O Inimigo Invisível: A Ferrugem
Apesar do visual esportivo e das melhorias práticas, o grande calcanhar de Aquiles do Karmann Ghia TC era sua extrema suscetibilidade à ferrugem. Falhas de projeto, como as entradas de ar dianteiras que agiam como coletores de chuva, transformando as caixas de ar em reservatórios de água, e o tratamento inadequado das chapas metálicas, contribuíram para a rápida oxidação. Aros dos faróis e a moldura da janela traseira também eram pontos vulneráveis. Essa fragilidade diante da umidade, ironicamente retratada na foto de capa do manual do proprietário à beira-mar, foi um fator determinante para o encerramento precoce de sua produção.

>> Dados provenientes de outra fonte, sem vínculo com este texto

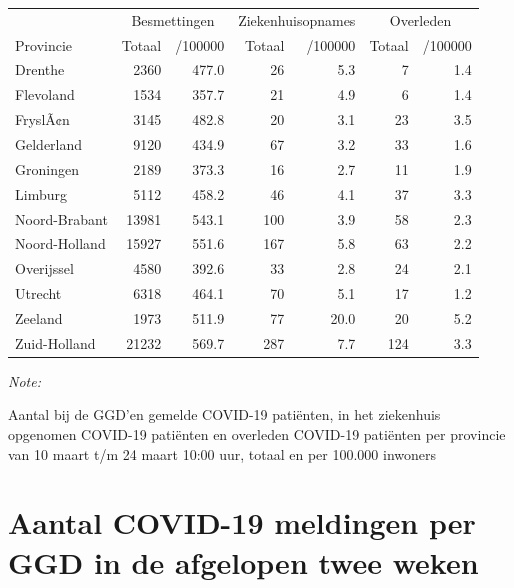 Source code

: \documentclass[
  english,
  man,floatsintext]{apa6}
\begin{document}
\begin{table}
\centering
\begin{threeparttable}
\begin{tabular}{lrrrrrr}
\toprule
\multicolumn{1}{c}{ } & \multicolumn{2}{c}{Besmettingen} & \multicolumn{2}{c}{Ziekenhuisopnames} & \multicolumn{2}{c}{Overleden} \\
\cmidrule(l{3pt}r{3pt}){2-3} \cmidrule(l{3pt}r{3pt}){4-5} \cmidrule(l{3pt}r{3pt}){6-7}
Provincie & Totaal & /100000 & Totaal & /100000 & Totaal & /100000\\
\midrule
Drenthe & 2360 & 477.0 & 26 & 5.3 & 7 & 1.4\\
Flevoland & 1534 & 357.7 & 21 & 4.9 & 6 & 1.4\\
FryslÃ¢n & 3145 & 482.8 & 20 & 3.1 & 23 & 3.5\\
Gelderland & 9120 & 434.9 & 67 & 3.2 & 33 & 1.6\\
Groningen & 2189 & 373.3 & 16 & 2.7 & 11 & 1.9\\
Limburg & 5112 & 458.2 & 46 & 4.1 & 37 & 3.3\\
Noord-Brabant & 13981 & 543.1 & 100 & 3.9 & 58 & 2.3\\
Noord-Holland & 15927 & 551.6 & 167 & 5.8 & 63 & 2.2\\
Overijssel & 4580 & 392.6 & 33 & 2.8 & 24 & 2.1\\
Utrecht & 6318 & 464.1 & 70 & 5.1 & 17 & 1.2\\
Zeeland & 1973 & 511.9 & 77 & 20.0 & 20 & 5.2\\
Zuid-Holland & 21232 & 569.7 & 287 & 7.7 & 124 & 3.3\\
\bottomrule
\end{tabular}
\begin{tablenotes}
\item \textit{Note: } 
\item Aantal bij de GGD’en gemelde COVID-19 patiënten, in het ziekenhuis opgenomen COVID-19 patiënten en overleden COVID-19 patiënten per provincie van 10 maart t/m 24 maart 10:00 uur, totaal en per 100.000 inwoners
\end{tablenotes}
\end{threeparttable}
\end{table}

\newpage

\hypertarget{aantal-covid-19-meldingen-per-ggd-in-de-afgelopen-twee-weken}{%
\section{Aantal COVID-19 meldingen per GGD in de afgelopen twee weken}\label{aantal-covid-19-meldingen-per-ggd-in-de-afgelopen-twee-weken}}
\end{document}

Desempenho Aquém da Aparência
Enquanto o design era elogiado, o desempenho do Karmann Ghia TC não acompanhava a promessa visual. Equipado com o motor VW 1600 refrigerado a ar, o mesmo do antecessor, o modelo entregava apenas 65 cv. Isso resultava em uma aceleração lenta, com 0 a 100 km/h em cerca de 23 segundos, e uma velocidade máxima de apenas 142 km/h. Testes da época, como o da revista QUATRO RODAS em janeiro de 1971, destacavam que o carro não corria nem acelerava como sua aparência agressiva sugeria. Em contrapartida, o consumo de combustível era considerado econômico, e o câmbio de quatro marchas e a suspensão eram elogiados pela suavidade e conforto, respectivamente. Modificações como a adoção de pneus radiais aro 14 e o rebaixamento da suspensão eram comuns entre os proprietários que buscavam um apelo mais esportivo.
Um Legado Interrompido
As vulnerabilidades de projeto e o desempenho modesto impactaram as vendas, que não atingiram as expectativas da Volkswagen. Em 1976, a produção do Karmann Ghia TC foi encerrada. Nem ele, nem o VW SP2, lançado na mesma década, conseguiram preencher o vácuo deixado pela primeira geração do Karmann Ghia no mercado brasileiro. Apesar de sua curta vida e dos problemas com a corrosão, o TC permanece como um capítulo interessante na história da indústria automotiva nacional, um exemplo de design arrojado que, infelizmente, não resistiu ao tempo e às intempéries.